**What the task asks**
All lines from the one with "I assumed the" onward, through the last line of the records below, are to be retyped word for word.
##### Data records #####
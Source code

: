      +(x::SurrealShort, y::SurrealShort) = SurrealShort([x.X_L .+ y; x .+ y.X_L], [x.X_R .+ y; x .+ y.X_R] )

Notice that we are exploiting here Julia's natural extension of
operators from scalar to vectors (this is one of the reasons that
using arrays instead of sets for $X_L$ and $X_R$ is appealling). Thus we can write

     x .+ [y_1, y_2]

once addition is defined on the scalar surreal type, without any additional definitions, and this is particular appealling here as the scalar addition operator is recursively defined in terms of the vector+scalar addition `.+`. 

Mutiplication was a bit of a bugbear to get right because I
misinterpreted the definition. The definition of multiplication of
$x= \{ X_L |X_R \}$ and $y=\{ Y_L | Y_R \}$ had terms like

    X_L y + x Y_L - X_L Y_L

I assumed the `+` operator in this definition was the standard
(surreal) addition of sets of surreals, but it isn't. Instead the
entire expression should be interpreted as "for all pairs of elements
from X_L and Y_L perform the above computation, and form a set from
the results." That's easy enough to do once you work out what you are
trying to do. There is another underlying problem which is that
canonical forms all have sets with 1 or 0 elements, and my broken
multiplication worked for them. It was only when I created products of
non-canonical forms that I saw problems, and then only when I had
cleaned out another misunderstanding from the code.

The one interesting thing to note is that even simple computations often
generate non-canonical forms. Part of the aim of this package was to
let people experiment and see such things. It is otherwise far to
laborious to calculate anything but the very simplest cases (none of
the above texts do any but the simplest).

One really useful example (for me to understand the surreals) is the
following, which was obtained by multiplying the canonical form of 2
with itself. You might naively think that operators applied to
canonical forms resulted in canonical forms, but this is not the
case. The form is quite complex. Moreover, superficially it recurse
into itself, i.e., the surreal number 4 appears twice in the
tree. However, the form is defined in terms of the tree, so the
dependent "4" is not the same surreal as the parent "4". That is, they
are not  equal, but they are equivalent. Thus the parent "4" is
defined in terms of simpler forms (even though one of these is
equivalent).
#####
**Response**
I assumed the `+` operator in this definition was the standard
(surreal) addition of sets of surreals, but it isn't. Instead the
entire expression should be interpreted as "for all pairs of elements
from X_L and Y_L perform the above computation, and form a set from
the results." That's easy enough to do once you work out what you are
trying to do. There is another underlying problem which is that
canonical forms all have sets with 1 or 0 elements, and my broken
multiplication worked for them. It was only when I created products of
non-canonical forms that I saw problems, and then only when I had
cleaned out another misunderstanding from the code.

The one interesting thing to note is that even simple computations often
generate non-canonical forms. Part of the aim of this package was to
let people experiment and see such things. It is otherwise far to
laborious to calculate anything but the very simplest cases (none of
the above texts do any but the simplest).

One really useful example (for me to understand the surreals) is the
following, which was obtained by multiplying the canonical form of 2
with itself. You might naively think that operators applied to
canonical forms resulted in canonical forms, but this is not the
case. The form is quite complex. Moreover, superficially it recurse
into itself, i.e., the surreal number 4 appears twice in the
tree. However, the form is defined in terms of the tree, so the
dependent "4" is not the same surreal as the parent "4". That is, they
are not  equal, but they are equivalent. Thus the parent "4" is
defined in terms of simpler forms (even though one of these is
equivalent).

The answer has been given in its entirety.